Good luck finding 300 ohm twin lead in this day and age. When I go to Lowe's and Home Depot or other stores that sold TV hardware, I don't see it any longer. There's plenty of RG-6 and OTA TV antenna hardware.
To measure the characteristics of balanced line I first find the freq where the line under test is a quarter wave long. I do this by connecting the line under test, with its far end shorted, across a 50 ohm load at the output of the balun (the terminals that were calibrated). I then sweep from the lowest frequency looking for the freq where the return loss is the highest. The return loss is often higher than 20 dB at this freq. The return loss is the highest at this freq because the shorted transmission line under test looks like a high impedance (parallel resonance) leaving the 50 ohm load hardly disturbed and having a pretty high RL. Next I remove the 50 ohm load from the test terminals and attach it to the far end of the transmission line under test. The impedance measured (Zin) by the Nano at the freq where the line is a quarter wave long should be resistive. Using the old Q section formula where Zo = (Zin x Zload)^0.5. Zload is the resistance placed at the far end of the transmission line under test.

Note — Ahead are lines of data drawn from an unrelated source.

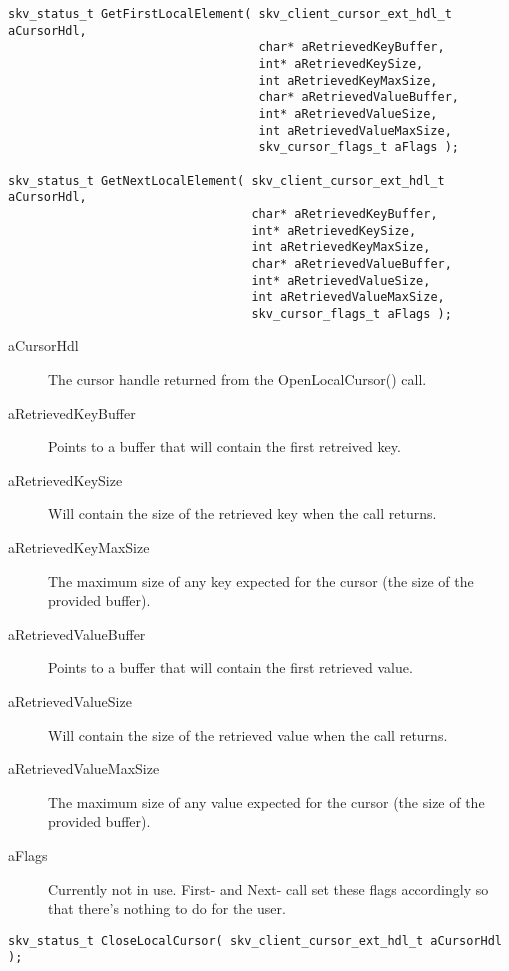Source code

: \begin{lstlisting}
skv_status_t GetFirstLocalElement( skv_client_cursor_ext_hdl_t aCursorHdl,
                                   char* aRetrievedKeyBuffer,
                                   int* aRetrievedKeySize,
                                   int aRetrievedKeyMaxSize,
                                   char* aRetrievedValueBuffer,
                                   int* aRetrievedValueSize,
                                   int aRetrievedValueMaxSize,
                                   skv_cursor_flags_t aFlags );

skv_status_t GetNextLocalElement( skv_client_cursor_ext_hdl_t aCursorHdl,
                                  char* aRetrievedKeyBuffer,
                                  int* aRetrievedKeySize,
                                  int aRetrievedKeyMaxSize,
                                  char* aRetrievedValueBuffer,
                                  int* aRetrievedValueSize,
                                  int aRetrievedValueMaxSize,
                                  skv_cursor_flags_t aFlags );
\end{lstlisting}

\begin{description}
\item[aCursorHdl] The cursor handle returned from the
  OpenLocalCursor() call.
\item[aRetrievedKeyBuffer] Points to a buffer that will contain the
  first retreived key.
\item[aRetrievedKeySize] Will contain the size of the retrieved key
  when the call returns.
\item[aRetrievedKeyMaxSize] The maximum size of any key expected for
  the cursor (\abrIE the size of the provided buffer).
\item[aRetrievedValueBuffer] Points to a buffer that will contain the
  first retrieved value.
\item[aRetrievedValueSize] Will contain the size of the retrieved
  value when the call returns.
\item[aRetrievedValueMaxSize] The maximum size of any value expected
  for the cursor (\abrIE the size of the provided buffer).
\item[aFlags] Currently not in use.  First- and Next- call set these
  flags accordingly so that there's nothing to do for the user.
\end{description}

\begin{lstlisting}
skv_status_t CloseLocalCursor( skv_client_cursor_ext_hdl_t aCursorHdl );
\end{lstlisting}

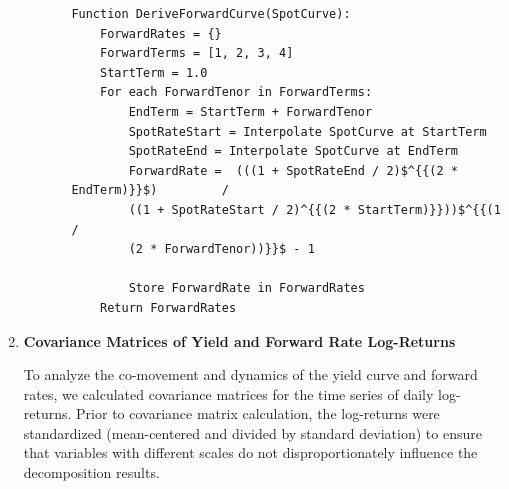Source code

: \documentclass{article}
\begin{document}
\begin{enumerate}
\begin{enumerate}
\begin{enumerate}
\begin{verbatim}
Function DeriveForwardCurve(SpotCurve):
    ForwardRates = {}
    ForwardTerms = [1, 2, 3, 4]
    StartTerm = 1.0
	For each ForwardTenor in ForwardTerms:
        EndTerm = StartTerm + ForwardTenor
        SpotRateStart = Interpolate SpotCurve at StartTerm
        SpotRateEnd = Interpolate SpotCurve at EndTerm
		ForwardRate =  (((1 + SpotRateEnd / 2)$^{{(2 * EndTerm)}}$) 		/
        ((1 + SpotRateStart / 2)^{{(2 * StartTerm)}}))$^{{(1 / 
        (2 * ForwardTenor))}}$ - 1

        Store ForwardRate in ForwardRates
    Return ForwardRates
\end{verbatim}
	\end{enumerate}
	\end{enumerate}

    \item \textbf{Covariance Matrices of Yield and Forward Rate Log-Returns}

        To analyze the co-movement and dynamics of the yield curve and forward rates, we calculated covariance matrices for the time series of daily log-returns. Prior to covariance matrix calculation, the log-returns were standardized (mean-centered and divided by standard deviation) to ensure that variables with different scales do not disproportionately influence the decomposition results.


\end{enumerate}
\end{document}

For 300 ohm line, with Zload being a 50 ohm resistance, Zin should be a resistance of about 1800 ohms. Check: 300 = (50 x 1800)^0.5. Note that everything is a resistance which makes the math pretty easy not requiring complex algebra. ( on the Smith chart the resistances are 9 o'clock and 3 o'clock centered on Zo)

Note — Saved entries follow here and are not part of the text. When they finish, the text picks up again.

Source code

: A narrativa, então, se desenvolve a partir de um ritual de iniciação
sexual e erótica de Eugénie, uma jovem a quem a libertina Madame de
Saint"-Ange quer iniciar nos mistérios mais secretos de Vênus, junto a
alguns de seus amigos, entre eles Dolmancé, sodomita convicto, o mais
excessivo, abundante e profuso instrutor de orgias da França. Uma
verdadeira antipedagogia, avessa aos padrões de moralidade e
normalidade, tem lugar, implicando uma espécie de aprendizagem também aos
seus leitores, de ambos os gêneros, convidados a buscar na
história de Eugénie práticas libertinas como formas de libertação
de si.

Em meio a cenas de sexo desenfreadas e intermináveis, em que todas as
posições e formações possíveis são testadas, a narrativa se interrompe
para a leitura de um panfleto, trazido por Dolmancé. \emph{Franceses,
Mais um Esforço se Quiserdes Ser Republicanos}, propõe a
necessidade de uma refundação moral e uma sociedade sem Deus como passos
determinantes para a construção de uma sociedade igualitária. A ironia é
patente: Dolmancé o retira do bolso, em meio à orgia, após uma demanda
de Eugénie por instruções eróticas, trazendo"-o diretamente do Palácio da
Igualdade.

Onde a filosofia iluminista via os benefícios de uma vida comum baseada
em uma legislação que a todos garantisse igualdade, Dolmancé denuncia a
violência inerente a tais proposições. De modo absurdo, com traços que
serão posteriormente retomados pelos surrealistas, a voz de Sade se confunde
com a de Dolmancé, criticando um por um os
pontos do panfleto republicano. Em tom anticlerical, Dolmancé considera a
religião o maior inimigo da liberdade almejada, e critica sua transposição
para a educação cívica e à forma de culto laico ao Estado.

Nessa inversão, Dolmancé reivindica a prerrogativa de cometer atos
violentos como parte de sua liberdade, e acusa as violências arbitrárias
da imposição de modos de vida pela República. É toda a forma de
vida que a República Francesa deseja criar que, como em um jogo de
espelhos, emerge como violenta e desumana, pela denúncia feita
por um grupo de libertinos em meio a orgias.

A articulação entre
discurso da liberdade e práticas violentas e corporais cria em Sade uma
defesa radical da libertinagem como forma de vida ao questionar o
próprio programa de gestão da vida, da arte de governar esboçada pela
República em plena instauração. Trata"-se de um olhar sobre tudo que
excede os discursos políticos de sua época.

I have JSC twin lead myself. It is not the part number mentioned above. I think it is JSC 1018, spec'd to be 300 ohms. It looks like TV twin lead but it has 18 gauge stranded conductors. Years ago (like 15 to 18 yrs), using the above Q section formula the Z is not the nominal 300 ohms and came in at about 230 ohms. I wondered why this could be so I asked the mfr and never received a reply. I believe the usual TV 300 ohm line uses 22 gauge wire instead of 18 so the JSC 1018, made with the 18 didn't get its spacing adjusted wider to get Zo to be 300 ohms.